握光遲疑著道:“少夫人……”對方一記陰冷的目光看過來,他心一悸,低頭,吶吶地,“那邊至今尚沒有傳信回來,想必有什麽耽誤了。不過,皇上也不用多擔心,卑職以為季姑娘聰慧過人,必然每次都能化險為夷。”

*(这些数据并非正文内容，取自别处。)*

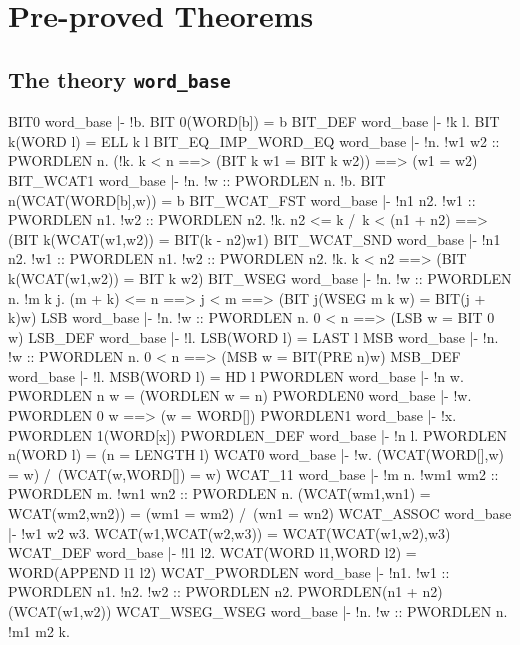 \chapter{Pre-proved Theorems}

\section{The theory {\tt word\_base}}
\THEOREM BIT0 word\_base
|- !b. BIT 0(WORD[b]) = b
\ENDTHEOREM
\THEOREM BIT\_DEF word\_base
|- !k l. BIT k(WORD l) = ELL k l
\ENDTHEOREM
\THEOREM BIT\_EQ\_IMP\_WORD\_EQ word\_base
|- !n.
    !w1 w2 :: PWORDLEN n.
     (!k. k < n ==> (BIT k w1 = BIT k w2)) ==> (w1 = w2)
\ENDTHEOREM
\THEOREM BIT\_WCAT1 word\_base
|- !n. !w :: PWORDLEN n. !b. BIT n(WCAT(WORD[b],w)) = b
\ENDTHEOREM
\THEOREM BIT\_WCAT\_FST word\_base
|- !n1 n2.
    !w1 :: PWORDLEN n1.
     !w2 :: PWORDLEN n2.
      !k.
       n2 <= k /\ k < (n1 + n2) ==> (BIT k(WCAT(w1,w2)) = BIT(k - n2)w1)
\ENDTHEOREM
\THEOREM BIT\_WCAT\_SND word\_base
|- !n1 n2.
    !w1 :: PWORDLEN n1.
     !w2 :: PWORDLEN n2. !k. k < n2 ==> (BIT k(WCAT(w1,w2)) = BIT k w2)
\ENDTHEOREM
\THEOREM BIT\_WSEG word\_base
|- !n.
    !w :: PWORDLEN n.
     !m k j.
      (m + k) <= n ==> j < m ==> (BIT j(WSEG m k w) = BIT(j + k)w)
\ENDTHEOREM
\THEOREM LSB word\_base
|- !n. !w :: PWORDLEN n. 0 < n ==> (LSB w = BIT 0 w)
\ENDTHEOREM
\THEOREM LSB\_DEF word\_base
|- !l. LSB(WORD l) = LAST l
\ENDTHEOREM
\THEOREM MSB word\_base
|- !n. !w :: PWORDLEN n. 0 < n ==> (MSB w = BIT(PRE n)w)
\ENDTHEOREM
\THEOREM MSB\_DEF word\_base
|- !l. MSB(WORD l) = HD l
\ENDTHEOREM
\THEOREM PWORDLEN word\_base
|- !n w. PWORDLEN n w = (WORDLEN w = n)
\ENDTHEOREM
\THEOREM PWORDLEN0 word\_base
|- !w. PWORDLEN 0 w ==> (w = WORD[])
\ENDTHEOREM
\THEOREM PWORDLEN1 word\_base
|- !x. PWORDLEN 1(WORD[x])
\ENDTHEOREM
\THEOREM PWORDLEN\_DEF word\_base
|- !n l. PWORDLEN n(WORD l) = (n = LENGTH l)
\ENDTHEOREM
\THEOREM WCAT0 word\_base
|- !w. (WCAT(WORD[],w) = w) /\ (WCAT(w,WORD[]) = w)
\ENDTHEOREM
\THEOREM WCAT\_11 word\_base
|- !m n.
    !wm1 wm2 :: PWORDLEN m.
     !wn1 wn2 :: PWORDLEN n.
      (WCAT(wm1,wn1) = WCAT(wm2,wn2)) = (wm1 = wm2) /\ (wn1 = wn2)
\ENDTHEOREM
\THEOREM WCAT\_ASSOC word\_base
|- !w1 w2 w3. WCAT(w1,WCAT(w2,w3)) = WCAT(WCAT(w1,w2),w3)
\ENDTHEOREM
\THEOREM WCAT\_DEF word\_base
|- !l1 l2. WCAT(WORD l1,WORD l2) = WORD(APPEND l1 l2)
\ENDTHEOREM
\THEOREM WCAT\_PWORDLEN word\_base
|- !n1.
    !w1 :: PWORDLEN n1.
     !n2. !w2 :: PWORDLEN n2. PWORDLEN(n1 + n2)(WCAT(w1,w2))
\ENDTHEOREM
\THEOREM WCAT\_WSEG\_WSEG word\_base
|- !n.
    !w :: PWORDLEN n.
     !m1 m2 k.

薛長軒道:“朕自然相信她的能力,她總是讓朕有出乎意外的驚喜。”似乎是看到了季遙岑輕顰淺笑的模樣,他一陣神思恍惚,輕輕地,“朕總是丟了她,總是以為會有機會補償她,卻一次次看著她陷入險境,一次次被推離朕的身邊……”

握光不敢說話。

對方沈浸在回憶中,從相識到相處,再相離,點點滴滴,既是甜蜜的,又是傷感的。恍然間,他清醒了過來,像是下定了決心,道:“你傳信過去,讓他盡快把她帶回來,而且要務必完好無損地。”

握光一震,忍不住道:“皇上,您,您……”

對方不以為意,道:“朕知道你要說什麽,你跟隨朕多年,朕的心思也不瞞你。朕,對她勢在必得!”吐了口氣,“自然,朕要重新得到她不是一個簡單的事,不要說她不願意,就是朝堂上也過不去的,畢竟有那麽多人看著。不過,朕自有打算,朕會讓她心甘情願地留在朕的身邊。”

握光只能點頭,道:“是,卑職這就安排下去。”

“還有,”對方又道:“密切註意端木府的動靜,特別是端木明湛的,朕這一次要光明正大地將季遙岑留在朕的身邊,朕許她的,必然要實現!”

“是。”

薛長軒又靜立了片刻,慢慢地吐了口氣,眸光冷厲而幽沈。

當年,他迫不得已放棄了季遙岑,如今,他已經貴為九五之尊,必然有能力有手段能留住她。他,會不惜一切代價。

微微一笑,他露出白生生的牙齒,猶如一個擇肉而噬的狼。

端木明湛,朕知道你不甘心,朕可以許你想要的榮華富貴,甚至是端木家主的位置,但是,那個人必然是朕的,你,再也奪不去了!